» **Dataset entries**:

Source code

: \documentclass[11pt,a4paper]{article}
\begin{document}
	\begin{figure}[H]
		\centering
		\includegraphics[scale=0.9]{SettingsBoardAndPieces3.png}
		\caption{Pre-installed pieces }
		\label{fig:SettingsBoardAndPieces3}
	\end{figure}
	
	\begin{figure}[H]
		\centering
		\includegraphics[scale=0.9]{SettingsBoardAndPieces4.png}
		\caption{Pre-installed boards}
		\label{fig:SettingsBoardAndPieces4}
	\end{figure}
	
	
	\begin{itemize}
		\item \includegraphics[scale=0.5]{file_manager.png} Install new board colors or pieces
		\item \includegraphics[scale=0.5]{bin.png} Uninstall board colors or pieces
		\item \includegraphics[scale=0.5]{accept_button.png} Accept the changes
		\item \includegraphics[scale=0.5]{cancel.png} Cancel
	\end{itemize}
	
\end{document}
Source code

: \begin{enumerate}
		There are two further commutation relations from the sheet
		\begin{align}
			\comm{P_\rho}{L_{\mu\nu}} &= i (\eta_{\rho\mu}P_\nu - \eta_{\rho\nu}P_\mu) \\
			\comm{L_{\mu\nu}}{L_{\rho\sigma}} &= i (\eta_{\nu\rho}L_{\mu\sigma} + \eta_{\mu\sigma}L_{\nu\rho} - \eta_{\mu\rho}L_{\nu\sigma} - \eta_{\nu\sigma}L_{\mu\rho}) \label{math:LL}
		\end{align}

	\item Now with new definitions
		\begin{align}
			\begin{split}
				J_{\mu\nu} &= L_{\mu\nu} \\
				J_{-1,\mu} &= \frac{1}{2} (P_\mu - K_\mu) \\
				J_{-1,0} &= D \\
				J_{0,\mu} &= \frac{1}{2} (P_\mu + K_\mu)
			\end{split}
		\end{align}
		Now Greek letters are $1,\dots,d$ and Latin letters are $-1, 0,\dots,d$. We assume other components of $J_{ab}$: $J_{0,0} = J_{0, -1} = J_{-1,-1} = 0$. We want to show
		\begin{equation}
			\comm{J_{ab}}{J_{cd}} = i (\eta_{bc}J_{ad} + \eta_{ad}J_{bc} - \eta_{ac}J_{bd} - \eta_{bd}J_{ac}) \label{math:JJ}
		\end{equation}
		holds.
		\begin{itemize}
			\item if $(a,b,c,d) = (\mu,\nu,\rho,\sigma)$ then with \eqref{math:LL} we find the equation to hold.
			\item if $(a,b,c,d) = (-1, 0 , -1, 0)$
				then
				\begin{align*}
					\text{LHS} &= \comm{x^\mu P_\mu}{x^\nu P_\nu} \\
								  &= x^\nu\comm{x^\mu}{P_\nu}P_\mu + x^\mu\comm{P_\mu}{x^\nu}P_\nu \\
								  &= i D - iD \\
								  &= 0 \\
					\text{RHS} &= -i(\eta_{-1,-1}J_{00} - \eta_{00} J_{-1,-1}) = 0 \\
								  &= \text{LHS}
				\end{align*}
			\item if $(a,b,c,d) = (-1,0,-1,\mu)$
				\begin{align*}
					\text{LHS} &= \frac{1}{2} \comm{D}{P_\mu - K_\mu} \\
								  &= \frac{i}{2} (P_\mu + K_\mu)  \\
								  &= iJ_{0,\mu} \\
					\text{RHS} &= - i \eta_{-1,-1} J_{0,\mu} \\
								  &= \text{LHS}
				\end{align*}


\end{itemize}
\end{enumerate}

» **Work instruction**: Copy out every line of the data that includes the word "begin".

» **Written solution**:
\begin{document}
	\begin{figure}[H]
	\begin{figure}[H]
	\begin{itemize}
: \begin{enumerate}
		\begin{align}
		\begin{align}
			\begin{split}
		\begin{equation}
		\begin{itemize}
				\begin{align*}
				\begin{align*}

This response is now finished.